Task inputs START

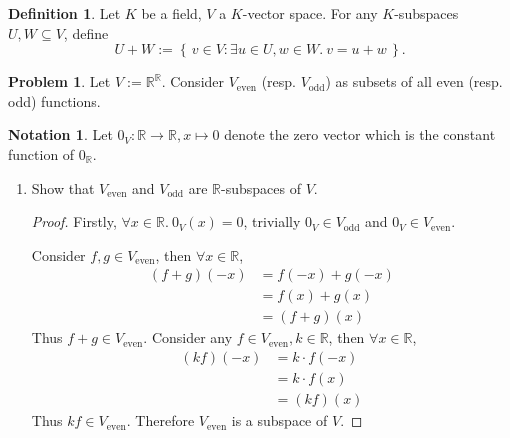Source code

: \documentclass{article}
\theoremstyle{definition}
\newtheorem{problem}{Problem}
\newtheorem*{definition}{Definition}
\newtheorem*{notation}{Notation}
\numberwithin{equation}{problem}
\newcommand{\R}{\mathbb{R}}
\newcommand{\set}[1]{\left\{\,#1\,\right\}}
\renewcommand{\vec}[1]{\mathit{#1}_V}
\begin{document}
\begin{definition}
    Let $K$ be a field, $V$ a $K$-vector space. For any $K$-subspaces $U, W \subseteq V$, define
    \[
        U + W := \set{ v\in V: \exists u\in U, w\in W.~ v = u + w }.
    \]
\end{definition}
\begin{problem}
    Let $V:=\R^\R$. Consider $V_\text{even}$ (resp. $V_\text{odd}$) as subsets of all even (resp. odd) functions.
\end{problem}
\begin{notation}
    Let $\vec{0} : \R \to \R, x \mapsto 0$ denote the zero vector which is the constant function of $0_\R$.
\end{notation}
\begin{enumerate}[label=(\alph*)]
    \item Show that $V_\text{even}$ and $V_\text{odd}$ are $\R$-subspaces of $V$.
        \begin{proof}
            Firstly, $\forall x \in \R.~ \vec{0}(x) = 0$, trivially $\vec{0} \in V_\text{odd}$ and $\vec{0} \in V_\text{even}$.

            Consider $f,g\in V_\text{even}$, then $\forall x\in \R$,
            \begin{align*}
                (f+g)(-x) &= f(-x) + g(-x)  \\
                &= f(x) + g(x) \\
                &= (f+g)(x)
            \end{align*}
            Thus $f+g \in V_\text{even}$.
            Consider any $f\in V_\text{even}, k\in \R$, then $\forall x\in \R$,
            \begin{align*}
                (kf)(-x) &= k\cdot f(-x)    \\
                &= k\cdot f(x)  \\
                &= (kf)(x)
            \end{align*}
            Thus $kf \in V_\text{even}$.
            Therefore $V_\text{even}$ is a subspace of $V$.


\end{proof}
\end{enumerate}
\end{document}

Task inputs END

= Task requirements =
The records above must be output exactly, except for the pictures.

= Finished task =
Source code

: \documentclass{article}
\theoremstyle{definition}
\newtheorem{problem}{Problem}
\newtheorem*{definition}{Definition}
\newtheorem*{notation}{Notation}
\numberwithin{equation}{problem}
\newcommand{\R}{\mathbb{R}}
\newcommand{\set}[1]{\left\{\,#1\,\right\}}
\renewcommand{\vec}[1]{\mathit{#1}_V}
\begin{document}
\begin{definition}
    Let $K$ be a field, $V$ a $K$-vector space. For any $K$-subspaces $U, W \subseteq V$, define
    \[
        U + W := \set{ v\in V: \exists u\in U, w\in W.~ v = u + w }.
    \]
\end{definition}
\begin{problem}
    Let $V:=\R^\R$. Consider $V_\text{even}$ (resp. $V_\text{odd}$) as subsets of all even (resp. odd) functions.
\end{problem}
\begin{notation}
    Let $\vec{0} : \R \to \R, x \mapsto 0$ denote the zero vector which is the constant function of $0_\R$.
\end{notation}
\begin{enumerate}[label=(\alph*)]
    \item Show that $V_\text{even}$ and $V_\text{odd}$ are $\R$-subspaces of $V$.
        \begin{proof}
            Firstly, $\forall x \in \R.~ \vec{0}(x) = 0$, trivially $\vec{0} \in V_\text{odd}$ and $\vec{0} \in V_\text{even}$.

            Consider $f,g\in V_\text{even}$, then $\forall x\in \R$,
            \begin{align*}
                (f+g)(-x) &= f(-x) + g(-x)  \\
                &= f(x) + g(x) \\
                &= (f+g)(x)
            \end{align*}
            Thus $f+g \in V_\text{even}$.
            Consider any $f\in V_\text{even}, k\in \R$, then $\forall x\in \R$,
            \begin{align*}
                (kf)(-x) &= k\cdot f(-x)    \\
                &= k\cdot f(x)  \\
                &= (kf)(x)
            \end{align*}
            Thus $kf \in V_\text{even}$.
            Therefore $V_\text{even}$ is a subspace of $V$.


\end{proof}
\end{enumerate}
\end{document}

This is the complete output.